- Provided records:
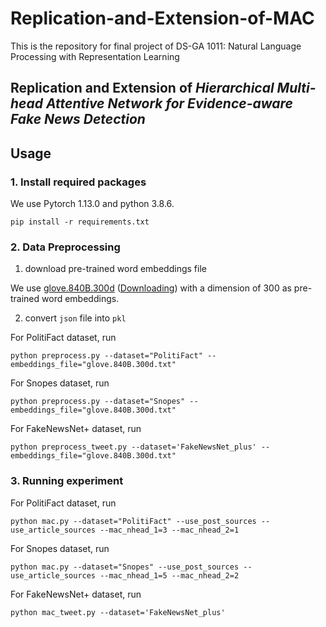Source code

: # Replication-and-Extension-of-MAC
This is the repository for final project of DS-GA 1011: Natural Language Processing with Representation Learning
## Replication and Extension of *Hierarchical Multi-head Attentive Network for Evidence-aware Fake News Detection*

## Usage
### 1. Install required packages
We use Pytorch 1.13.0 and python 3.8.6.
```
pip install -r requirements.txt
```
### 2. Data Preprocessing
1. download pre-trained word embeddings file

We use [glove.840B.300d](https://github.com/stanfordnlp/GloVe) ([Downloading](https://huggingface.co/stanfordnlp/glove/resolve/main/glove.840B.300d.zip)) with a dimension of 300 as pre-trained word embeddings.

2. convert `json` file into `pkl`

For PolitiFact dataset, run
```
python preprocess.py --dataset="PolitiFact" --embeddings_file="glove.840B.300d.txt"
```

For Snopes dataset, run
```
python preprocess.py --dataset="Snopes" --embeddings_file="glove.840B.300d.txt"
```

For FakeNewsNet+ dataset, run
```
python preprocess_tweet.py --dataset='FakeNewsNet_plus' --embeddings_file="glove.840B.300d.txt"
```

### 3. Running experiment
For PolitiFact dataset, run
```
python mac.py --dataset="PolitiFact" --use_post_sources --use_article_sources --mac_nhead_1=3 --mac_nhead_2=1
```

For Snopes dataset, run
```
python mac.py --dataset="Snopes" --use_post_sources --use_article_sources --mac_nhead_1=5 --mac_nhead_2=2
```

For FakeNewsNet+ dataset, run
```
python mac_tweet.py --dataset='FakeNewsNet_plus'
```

- What needs to be done: Only the lines from the one holding "### 2. Data Preprocessing" through the end of the listing should be given again, exactly and with both ends included.

- Problem solution:
### 2. Data Preprocessing
1. download pre-trained word embeddings file

We use [glove.840B.300d](https://github.com/stanfordnlp/GloVe) ([Downloading](https://huggingface.co/stanfordnlp/glove/resolve/main/glove.840B.300d.zip)) with a dimension of 300 as pre-trained word embeddings.

2. convert `json` file into `pkl`

For PolitiFact dataset, run
```
python preprocess.py --dataset="PolitiFact" --embeddings_file="glove.840B.300d.txt"
```

For Snopes dataset, run
```
python preprocess.py --dataset="Snopes" --embeddings_file="glove.840B.300d.txt"
```

For FakeNewsNet+ dataset, run
```
python preprocess_tweet.py --dataset='FakeNewsNet_plus' --embeddings_file="glove.840B.300d.txt"
```

### 3. Running experiment
For PolitiFact dataset, run
```
python mac.py --dataset="PolitiFact" --use_post_sources --use_article_sources --mac_nhead_1=3 --mac_nhead_2=1
```

For Snopes dataset, run
```
python mac.py --dataset="Snopes" --use_post_sources --use_article_sources --mac_nhead_1=5 --mac_nhead_2=2
```

For FakeNewsNet+ dataset, run
```
python mac_tweet.py --dataset='FakeNewsNet_plus'
```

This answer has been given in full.